The United Nations says it fears that Afghanistan may grow even more poppies in 2007 - at a time when current levels are already running at record output.
Poppy production was up 25% in 2006, the US has said
Poppy production rose 25% in 2006, according to the US State Department.
The UN says although production of poppies, used to make heroin, has fallen in the north and centre, a sharp rise is likely in the lawless south.
It also cites a dramatic increase in cannabis growing, which it describes as a new and disturbing trend.
In a report published on Monday, the UN office on drugs and crime said it was clear that the increased production in the south was a security issue.
'Cancer of insurgency'
Many southern regions have no government presence, while opium farmers were protected by the Taleban which uses drugs money to fund its insurgency, it said.

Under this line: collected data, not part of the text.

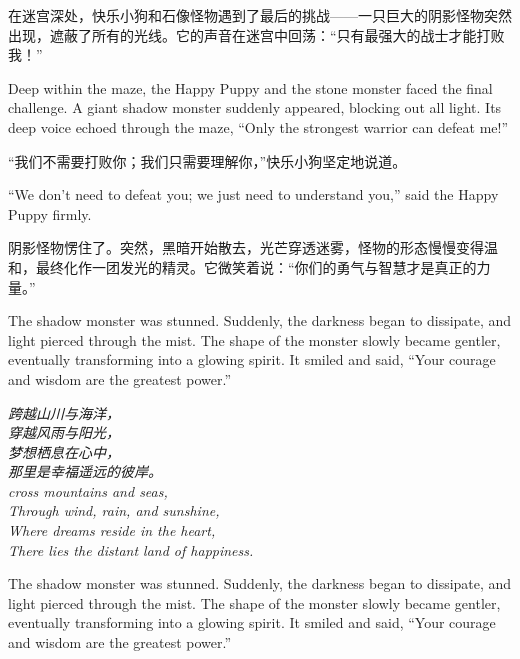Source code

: 在迷宫深处，快乐小狗和石像怪物遇到了最后的挑战——一只巨大的阴影怪物突然出现，遮蔽了所有的光线。它的声音在迷宫中回荡：“只有最强大的战士才能打败我！”

\begin{flushright}
Deep within the maze, the Happy Puppy and the stone monster faced the final challenge. A giant shadow monster suddenly appeared, blocking out all light. Its deep voice echoed through the maze, “Only the strongest warrior can defeat me!”
\end{flushright}

“我们不需要打败你；我们只需要理解你，”快乐小狗坚定地说道。

\begin{flushright}
“We don’t need to defeat you; we just need to understand you,” said the Happy Puppy firmly.
\end{flushright}

阴影怪物愣住了。突然，黑暗开始散去，光芒穿透迷雾，怪物的形态慢慢变得温和，最终化作一团发光的精灵。它微笑着说：“你们的勇气与智慧才是真正的力量。”

\begin{flushright}
The shadow monster was stunned. Suddenly, the darkness began to dissipate, and light pierced through the mist. The shape of the monster slowly became gentler, eventually transforming into a glowing spirit. It smiled and said, “Your courage and wisdom are the greatest power.”
\end{flushright}

\begin{center}
    \textit{
    跨越山川与海洋，\\
    穿越风雨与阳光，\\
    梦想栖息在心中，\\
    那里是幸福遥远的彼岸。 \\
    cross mountains and seas,\\
    Through wind, rain, and sunshine,\\
    Where dreams reside in the heart,\\
    There lies the distant land of happiness.
    }
    \end{center}

\begin{flushright}
The shadow monster was stunned. Suddenly, the darkness began to dissipate, and light pierced through the mist. The shape of the monster slowly became gentler, eventually transforming into a glowing spirit. It smiled and said, “Your courage and wisdom are the greatest power.”
\end{flushright}

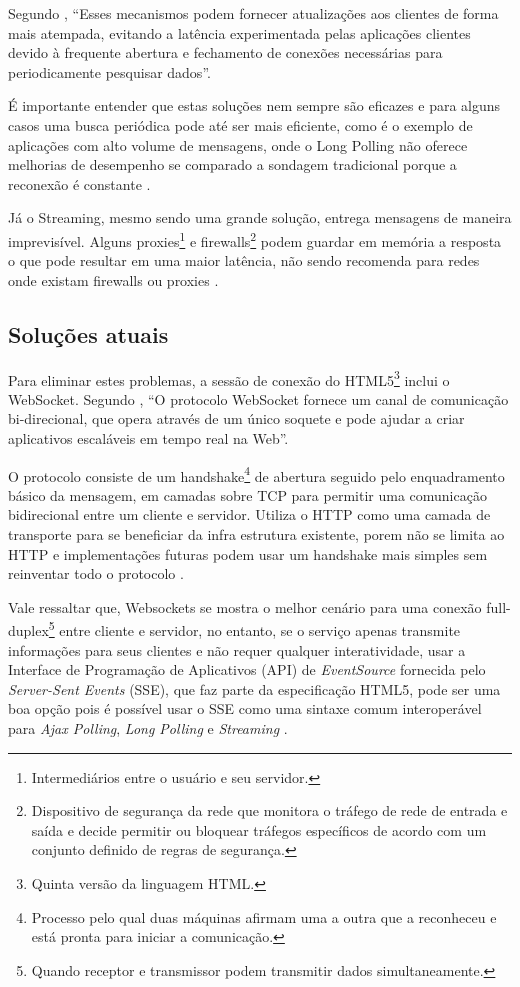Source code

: Segundo , “Esses mecanismos podem fornecer atualizações aos clientes de forma mais atempada, evitando a latência experimentada pelas aplicações clientes devido à frequente abertura e fechamento de conexões necessárias para periodicamente pesquisar dados”.

É importante entender que estas soluções nem sempre são eficazes e para alguns casos uma busca periódica pode até ser mais eficiente, como é o exemplo de aplicações com alto volume de mensagens, onde o Long Polling não oferece melhorias de desempenho se comparado a sondagem tradicional porque a reconexão é constante \cite{Wang2013}.

Já o Streaming, mesmo sendo uma grande solução, entrega mensagens de maneira imprevisível. Alguns proxies\footnote{Intermediários entre o usuário e seu servidor.} e firewalls\footnote{Dispositivo de segurança da rede que monitora o tráfego de rede de entrada e saída e decide permitir ou bloquear tráfegos específicos de acordo com um conjunto definido de regras de segurança.} podem guardar em memória a resposta o que pode resultar em uma maior latência, não sendo recomenda para redes onde existam firewalls ou proxies \cite[p.~6]{Wang2013}.

\subsection{Soluções atuais}

Para eliminar estes problemas, a sessão de conexão do HTML5\footnote{Quinta versão da linguagem HTML.} inclui o WebSocket. Segundo , “O protocolo WebSocket fornece um canal de comunicação bi-direcional, que opera através de um único soquete e pode ajudar a criar aplicativos escaláveis em tempo real na Web”.

O protocolo consiste de um handshake\footnote{Processo pelo qual duas máquinas afirmam uma a outra que a reconheceu e está pronta para iniciar a comunicação.} de abertura seguido pelo enquadramento básico da mensagem, em camadas sobre TCP para permitir uma comunicação bidirecional entre um cliente e servidor. Utiliza o HTTP como uma camada de transporte para se beneficiar da infra estrutura existente, porem não se limita ao HTTP e implementações futuras podem usar um handshake mais simples sem reinventar todo o protocolo \cite{Saint-Andre2011}.

Vale ressaltar que, Websockets se mostra o melhor cenário para uma conexão full-duplex\footnote{Quando receptor e transmissor podem transmitir dados simultaneamente.} entre cliente e servidor, no entanto, se o serviço apenas transmite informações para seus clientes e não requer qualquer interatividade, usar a Interface de Programação de Aplicativos (API) de \emph{EventSource} fornecida pelo \emph{Server-Sent Events} (SSE), que faz parte da especificação HTML5, pode ser uma boa opção pois é possível usar o SSE como uma sintaxe comum interoperável para \emph{Ajax Polling}, \emph{Long Polling} e \emph{Streaming} \cite[p.~10-11]{Wang2013}.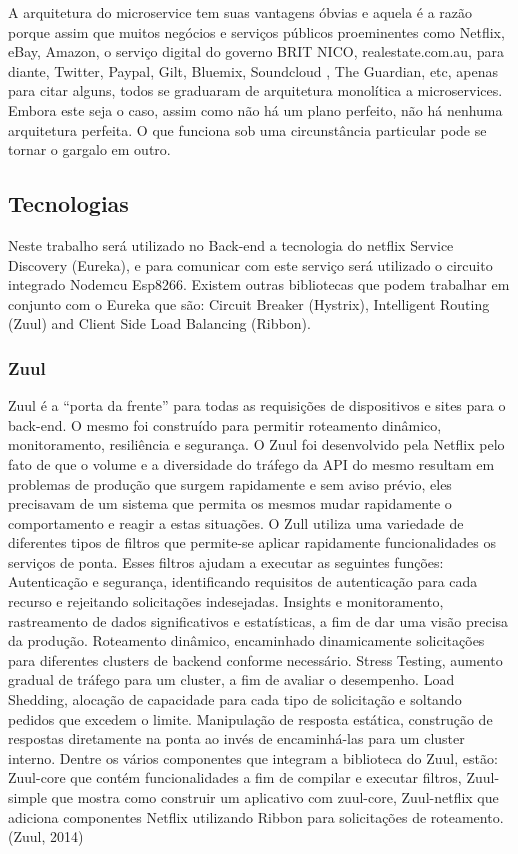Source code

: A arquitetura do microservice tem suas vantagens óbvias e aquela é a razão porque assim que muitos negócios e serviços públicos proeminentes como Netflix, eBay, Amazon, o serviço digital do governo BRIT NICO, realestate.com.au, para diante, Twitter, Paypal, Gilt, Bluemix, Soundcloud , The Guardian, etc, apenas para citar alguns, todos se graduaram de arquitetura monolítica a microservices. Embora este seja o caso, assim como não há um plano perfeito, não há nenhuma arquitetura perfeita. O que funciona sob uma circunstância particular pode se tornar o gargalo em outro.

\subsection{Tecnologias}
Neste trabalho será utilizado no Back-end a tecnologia do netflix Service Discovery (Eureka), e para comunicar com este serviço será utilizado o circuito integrado Nodemcu Esp8266. Existem outras bibliotecas que podem trabalhar em conjunto com o Eureka que são: Circuit Breaker (Hystrix), Intelligent Routing (Zuul) and Client Side Load Balancing (Ribbon). 

\subsubsection{Zuul}
Zuul é a “porta da frente” para todas as requisições de dispositivos e sites para o back-end. O mesmo foi construído para permitir roteamento dinâmico, monitoramento, resiliência e segurança. O Zuul foi desenvolvido pela Netflix pelo fato de que o volume e a diversidade do tráfego da API do mesmo resultam em problemas de produção que surgem rapidamente e  sem aviso prévio, eles precisavam de um sistema que permita os mesmos mudar rapidamente o comportamento e reagir a estas situações.
O Zull utiliza uma variedade de diferentes tipos de filtros que permite-se aplicar rapidamente funcionalidades os serviços de ponta. Esses filtros ajudam a executar as seguintes funções: Autenticação e segurança, identificando requisitos de autenticação para cada recurso e rejeitando solicitações indesejadas. Insights e monitoramento, rastreamento de dados significativos e estatísticas, a fim de dar uma visão precisa da produção. Roteamento dinâmico, encaminhado dinamicamente solicitações para diferentes clusters de backend conforme necessário. Stress Testing, aumento gradual de tráfego para um cluster, a fim de avaliar o desempenho. Load Shedding, alocação de capacidade para cada tipo de solicitação e soltando pedidos que excedem o limite. Manipulação de resposta estática, construção de respostas diretamente na ponta ao invés de encaminhá-las para um cluster interno.
Dentre os vários componentes que integram a biblioteca do Zuul, estão: Zuul-core que contém funcionalidades a fim de compilar e executar filtros, Zuul-simple que mostra como construir um aplicativo com zuul-core, Zuul-netflix que adiciona componentes Netflix utilizando Ribbon para solicitações de roteamento. (Zuul, 2014)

"It is clear that the insurgents are deriving an income, which they use to pay salaries for their foot soldiers (and) to buy weapons," said Antonio Maria Costa, the UN department's executive director.
"All of this has created quite a cancer of insurgency and illicit drug cultivation that has to be cut through in the years to come," he said.
He said the eradication effort needed to be increased to be effective. Last year, about 10% of the crop was eradicated, but Mr Costa said the figure should rise to 30%.
Four years after the US and its British allies began combating poppy production, Afghanistan still accounts for 90% of the world's opium trade.